» **Task to complete**:
Indicate, with the number alone, how many lines in the listing below hold the string "entry".

» **Material supplied**:
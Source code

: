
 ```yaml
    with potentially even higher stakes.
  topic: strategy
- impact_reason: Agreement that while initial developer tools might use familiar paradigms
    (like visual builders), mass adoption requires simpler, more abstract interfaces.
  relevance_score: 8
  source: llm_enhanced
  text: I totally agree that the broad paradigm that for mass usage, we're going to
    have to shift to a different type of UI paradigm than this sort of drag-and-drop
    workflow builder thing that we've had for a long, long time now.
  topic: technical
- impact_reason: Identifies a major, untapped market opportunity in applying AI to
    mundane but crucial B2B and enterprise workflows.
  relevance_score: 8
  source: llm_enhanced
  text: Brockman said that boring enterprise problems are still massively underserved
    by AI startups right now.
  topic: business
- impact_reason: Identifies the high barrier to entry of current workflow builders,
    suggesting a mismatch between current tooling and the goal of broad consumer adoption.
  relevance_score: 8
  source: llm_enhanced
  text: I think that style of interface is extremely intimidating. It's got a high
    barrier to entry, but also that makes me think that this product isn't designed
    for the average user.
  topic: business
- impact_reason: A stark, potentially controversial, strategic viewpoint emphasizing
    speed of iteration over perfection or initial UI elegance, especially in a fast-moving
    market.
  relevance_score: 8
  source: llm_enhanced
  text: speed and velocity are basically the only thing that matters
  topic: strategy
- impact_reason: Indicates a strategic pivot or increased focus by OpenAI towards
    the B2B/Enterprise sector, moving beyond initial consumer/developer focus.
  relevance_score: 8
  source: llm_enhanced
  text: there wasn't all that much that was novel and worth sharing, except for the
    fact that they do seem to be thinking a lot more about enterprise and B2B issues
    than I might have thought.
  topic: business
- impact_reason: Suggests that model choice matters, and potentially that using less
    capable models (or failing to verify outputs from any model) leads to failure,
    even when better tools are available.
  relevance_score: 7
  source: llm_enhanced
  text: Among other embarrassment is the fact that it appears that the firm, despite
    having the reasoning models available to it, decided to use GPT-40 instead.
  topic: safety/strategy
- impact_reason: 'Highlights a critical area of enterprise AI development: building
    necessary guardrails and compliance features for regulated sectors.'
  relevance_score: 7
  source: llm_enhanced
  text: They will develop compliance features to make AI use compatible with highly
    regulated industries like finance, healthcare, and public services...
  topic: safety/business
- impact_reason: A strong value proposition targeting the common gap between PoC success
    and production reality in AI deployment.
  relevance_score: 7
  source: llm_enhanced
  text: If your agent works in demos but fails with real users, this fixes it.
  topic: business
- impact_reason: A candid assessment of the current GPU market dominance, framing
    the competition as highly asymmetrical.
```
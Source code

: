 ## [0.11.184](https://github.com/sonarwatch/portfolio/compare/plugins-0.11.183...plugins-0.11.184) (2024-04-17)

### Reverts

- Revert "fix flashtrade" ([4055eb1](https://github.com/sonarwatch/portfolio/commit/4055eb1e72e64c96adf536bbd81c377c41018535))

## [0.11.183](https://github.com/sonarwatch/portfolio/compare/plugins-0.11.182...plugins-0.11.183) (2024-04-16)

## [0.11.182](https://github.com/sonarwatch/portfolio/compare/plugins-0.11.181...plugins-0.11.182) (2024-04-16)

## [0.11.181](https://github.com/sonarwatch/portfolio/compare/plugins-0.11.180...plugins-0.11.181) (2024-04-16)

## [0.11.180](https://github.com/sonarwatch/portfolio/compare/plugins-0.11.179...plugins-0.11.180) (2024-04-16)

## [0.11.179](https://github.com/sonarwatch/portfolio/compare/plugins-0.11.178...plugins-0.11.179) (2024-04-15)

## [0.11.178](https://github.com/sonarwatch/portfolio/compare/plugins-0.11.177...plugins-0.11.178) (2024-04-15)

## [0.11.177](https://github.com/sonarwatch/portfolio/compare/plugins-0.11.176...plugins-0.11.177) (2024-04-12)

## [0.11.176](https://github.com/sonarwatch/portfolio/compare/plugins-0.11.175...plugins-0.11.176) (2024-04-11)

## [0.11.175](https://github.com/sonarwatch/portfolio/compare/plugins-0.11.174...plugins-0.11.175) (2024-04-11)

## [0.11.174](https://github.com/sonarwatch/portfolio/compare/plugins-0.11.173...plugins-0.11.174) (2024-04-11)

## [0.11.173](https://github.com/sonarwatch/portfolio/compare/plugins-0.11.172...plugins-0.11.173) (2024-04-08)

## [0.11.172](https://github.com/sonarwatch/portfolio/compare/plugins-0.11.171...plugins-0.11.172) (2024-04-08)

» **Your solution**:
2